Source data:
· · ·
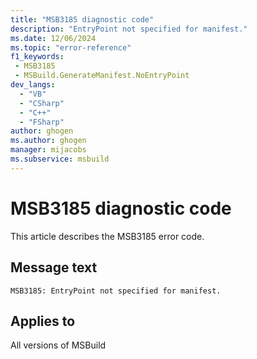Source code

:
 ```yaml
---
title: "MSB3185 diagnostic code"
description: "EntryPoint not specified for manifest."
ms.date: 12/06/2024
ms.topic: "error-reference"
f1_keywords:
 - MSB3185
 - MSBuild.GenerateManifest.NoEntryPoint
dev_langs:
  - "VB"
  - "CSharp"
  - "C++"
  - "FSharp"
author: ghogen
ms.author: ghogen
manager: mijacobs
ms.subservice: msbuild
---
```


# MSB3185 diagnostic code

<!-- :::ErrorDefinitionDescription::: -->
<!-- :::editable-content name="introDescription"::: -->
This article describes the MSB3185 error code.
<!-- :::editable-content-end::: -->

## Message text

```output
MSB3185: EntryPoint not specified for manifest.
```

<!-- :::editable-content name="postOutputDescription"::: -->
<!--
{StrBegin="MSB3185: "}
-->
<!-- :::editable-content-end::: -->
<!-- :::ErrorDefinitionDescription-end::: -->

## Applies to

All versions of MSBuild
· · ·
The lines you need are those containing "specified"; find them in the records and copy them.

description: "EntryPoint not specified for manifest."
MSB3185: EntryPoint not specified for manifest.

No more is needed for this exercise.